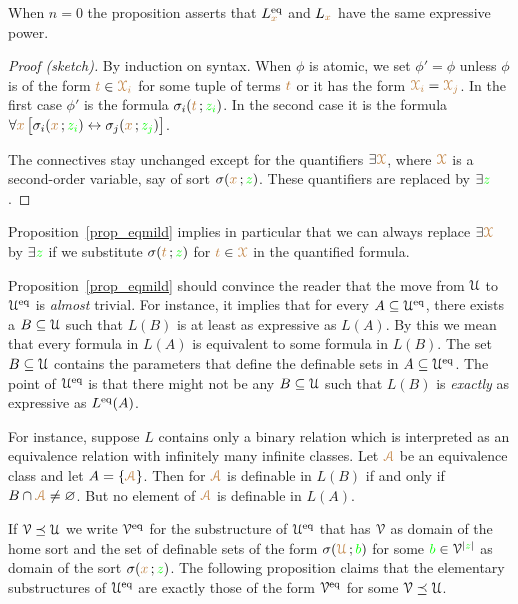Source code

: \documentclass[creche.tex]{subfiles}
\begin{document}
When $n=0$ the proposition asserts that $L_{{\color{brown} x}}^{{\rm eq}}$ and $L_{{\color{brown} x}}$ have the same expressive power.

\begin{proof}[Proof (sketch)]
By induction on syntax.
When $\phi$ is atomic, we set $\phi'=\phi$ unless $\phi$ is of the form ${\color{brown} t}\in {\color{brown}\EuScript X_i}$ for some tuple of terms ${\color{brown} t}$ or it has the form ${\color{brown}\EuScript X_i}={\color{brown}\EuScript X_j}$.
In the first case $\phi'$ is the formula $\sigma_i({\color{brown} t}\,;{\color{green} z_i})$.
In the second case it is the formula $\forall {\color{brown}x}\,\big[\sigma_i({\color{brown} x}\,;{\color{green} z_i}) \leftrightarrow\sigma_j({\color{brown} x}\,;{\color{green} z_j})\big]$. 

The connectives stay unchanged except for the quantifiers $\exists {\color{brown}\EuScript X}$, where ${\color{brown}\EuScript X}$ is a second-order variable, say of sort $\sigma({\color{brown} x}\,;{\color{green} z})$.
These quantifiers are replaced by $\exists{\color{green}z}$.
\end{proof}

Proposition~\ref{prop_eqmild} implies in particular that we can always replace $\exists {\color{brown}\EuScript X}$ by $\exists {\color{green}z}$ if we substitute $\sigma({\color{brown} t}\,;{\color{green} z})$ for ${\color{brown} t}\in {\color{brown}\EuScript X}$ in the quantified formula.



\begin{remark}\label{rem_eqmild}
Proposition~\ref{prop_eqmild} should convince the reader that the move from $\EuScript U$ to $\EuScript U^{{\rm eq}}$ is \textit{almost\/} trivial.
For instance, it implies that for every $A\subseteq\EuScript U^{{\rm eq}}$, there exists a $B\subseteq\EuScript U$ such that $L(B)$ is at least as expressive as $L(A)$.
By this we mean that every formula in $L(A)$ is equivalent to some formula in $L(B)$.
The set $B\subseteq\EuScript U$ contains the parameters that define the definable sets in $A\subseteq\EuScript U^{{\rm eq}}$.
The point of $\EuScript U^{{\rm eq}}$ is that there might not be any $B\subseteq\EuScript U$ such that $L(B)$ is \textit{exactly\/} as expressive as $L^{{\rm eq}}(A)$.

For instance, suppose $L$ contains only a binary relation which is interpreted as an equivalence relation with infinitely many infinite classes.
Let ${\color{brown}\EuScript A}$ be an equivalence class and let $A=\{{\color{brown}\EuScript A}\}$.
Then for ${\color{brown}\EuScript A}$ is definable in $L(B)$ if and only if $B\cap {\color{brown}\EuScript A}\neq\varnothing$.
But no element of ${\color{brown}\EuScript A}$ is definable in $L(A)$.\QED
\end{remark}

If $\EuScript V\preceq\EuScript U$ we write \emph{$\EuScript V^{{{\rm eq}}}$\/} for the substructure of $\EuScript U^{{\rm eq}}$ that has $\EuScript V$ as domain of the home sort and  the set of definable sets of the form $\sigma({\color{brown}\EuScript U}\,;{\color{green} b})$ for some ${\color{green} b}\in \EuScript V^{|{\color{green} z}|}$ as domain of the sort $\sigma({\color{brown} x}\,;{\color{green} z})$.
The following proposition claims that the elementary substructures of $\EuScript U^{{\rm eq}}$ are exactly those of the form $\EuScript V^{{\rm eq}}$ for some $\EuScript V\preceq\EuScript U$.
\end{document}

§

What is being asked:
Which lines in the data above hold the string "formula"? Return each of them.

Solution below:
In the first case $\phi'$ is the formula $\sigma_i({\color{brown} t}\,;{\color{green} z_i})$.
In the second case it is the formula $\forall {\color{brown}x}\,\big[\sigma_i({\color{brown} x}\,;{\color{green} z_i}) \leftrightarrow\sigma_j({\color{brown} x}\,;{\color{green} z_j})\big]$. 
Proposition~\ref{prop_eqmild} implies in particular that we can always replace $\exists {\color{brown}\EuScript X}$ by $\exists {\color{green}z}$ if we substitute $\sigma({\color{brown} t}\,;{\color{green} z})$ for ${\color{brown} t}\in {\color{brown}\EuScript X}$ in the quantified formula.
By this we mean that every formula in $L(A)$ is equivalent to some formula in $L(B)$.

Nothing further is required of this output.